Stormwater Reuse & Management

United States Botanic Garden Washington D.C.



The United States Botanic Garden (USBG) together with the U.S. Environmental Protection Agency (EPA) wanted to reduce or eliminate stormwater flows from the USBG into combined storm and sewer infrastructure operated and maintained by the Washington Area Sewer Authority and collect stormwater to be re-used for irrigation at the USBG, lowering their annual demand 11.8 million gallons per year (mg/y) of water purchased. Furthermore, the USBG wanted to maintain and improve their position as a leader in both education and application of sustainable water practices by providing examples to the public to demonstrate sustainable design strategies and opportunities to use stormwater as a resource and promote green infrastructure in urban settings.

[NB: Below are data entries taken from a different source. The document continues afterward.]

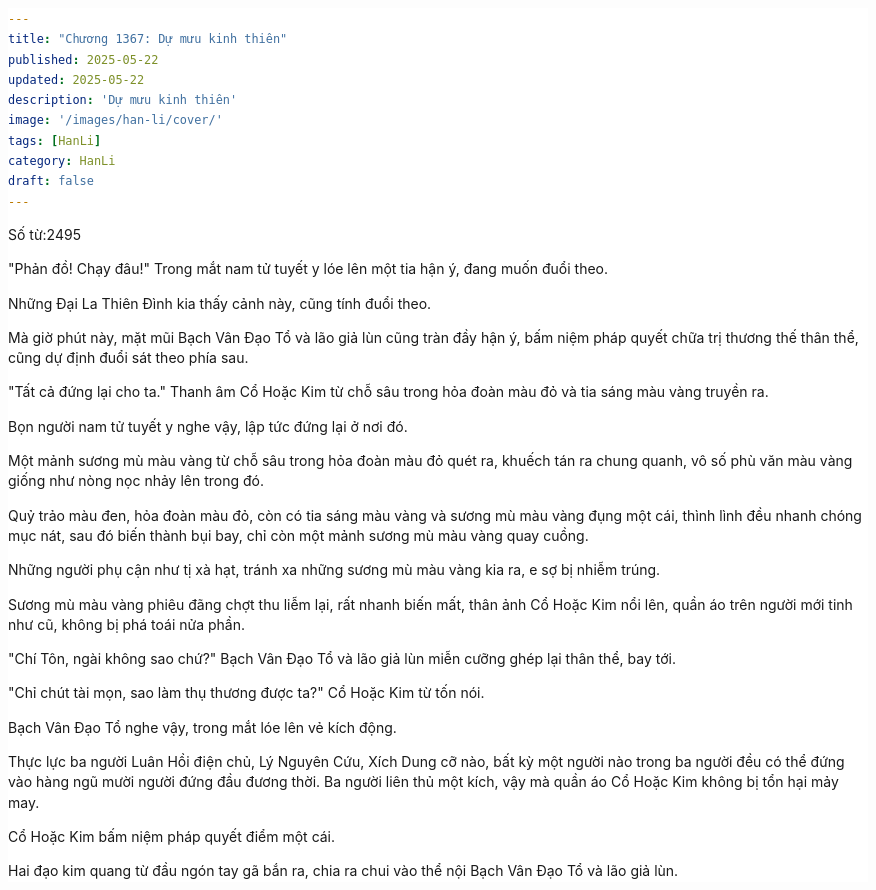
 ```yaml
---
title: "Chương 1367: Dự mưu kinh thiên"
published: 2025-05-22
updated: 2025-05-22
description: 'Dự mưu kinh thiên'
image: '/images/han-li/cover/'
tags: [HanLi]
category: HanLi
draft: false
---
```


Số từ:2495  








"Phản đồ! Chạy đâu!" Trong mắt nam tử tuyết y lóe lên một tia hận ý, đang muốn đuổi theo.

Những Đại La Thiên Đình kia thấy cảnh này, cũng tính đuổi theo.

Mà giờ phút này, mặt mũi Bạch Vân Đạo Tổ và lão giả lùn cũng tràn đầy hận ý, bấm niệm pháp quyết chữa trị thương thế thân thể, cũng dự định đuổi sát theo phía sau.

"Tất cả đứng lại cho ta." Thanh âm Cổ Hoặc Kim từ chỗ sâu trong hỏa đoàn màu đỏ và tia sáng màu vàng truyền ra.

Bọn người nam tử tuyết y nghe vậy, lập tức đứng lại ở nơi đó.

Một mảnh sương mù màu vàng từ chỗ sâu trong hỏa đoàn màu đỏ quét ra, khuếch tán ra chung quanh, vô số phù văn màu vàng giống như nòng nọc nhảy lên trong đó.

Quỷ trảo màu đen, hỏa đoàn màu đỏ, còn có tia sáng màu vàng và sương mù màu vàng đụng một cái, thình lình đều nhanh chóng mục nát, sau đó biến thành bụi bay, chỉ còn một mảnh sương mù màu vàng quay cuồng.

Những người phụ cận như tị xà hạt, tránh xa những sương mù màu vàng kia ra, e sợ bị nhiễm trúng.

Sương mù màu vàng phiêu đãng chợt thu liễm lại, rất nhanh biến mất, thân ảnh Cổ Hoặc Kim nổi lên, quần áo trên người mới tinh như cũ, không bị phá toái nửa phần.

"Chí Tôn, ngài không sao chứ?" Bạch Vân Đạo Tổ và lão giả lùn miễn cưỡng ghép lại thân thể, bay tới.

"Chỉ chút tài mọn, sao làm thụ thương được ta?" Cổ Hoặc Kim từ tốn nói.

Bạch Vân Đạo Tổ nghe vậy, trong mắt lóe lên vẻ kích động.

Thực lực ba người Luân Hồi điện chủ, Lý Nguyên Cứu, Xích Dung cỡ nào, bất kỳ một người nào trong ba người đều có thể đứng vào hàng ngũ mười người đứng đầu đương thời. Ba người liên thủ một kích, vậy mà quần áo Cổ Hoặc Kim không bị tổn hại mảy may.

Cổ Hoặc Kim bấm niệm pháp quyết điểm một cái.

Hai đạo kim quang từ đầu ngón tay gã bắn ra, chia ra chui vào thể nội Bạch Vân Đạo Tổ và lão giả lùn.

We studied the USBG’s facilities and recommended 16 stormwater management projects estimated to reduce water usage by 24.8% or 2.9 mg/y, while eliminating 137,000 sq.ft. of impervious surfaces throughout the campus and 12.8 mg/y of stormwater runoff from entering the sewer system.

Solution Details

In reviewing the water/sewer billing and operations at the USBG, and six years of average rainfall data, we estimated that 64.4% or 7.6 mg/y of potable water purchased was used for irrigation. Through recommended projects, the USBG could capture and re-use 2.9 mg/y of rainwater, saving over $25,000 per year in water/sewer bills.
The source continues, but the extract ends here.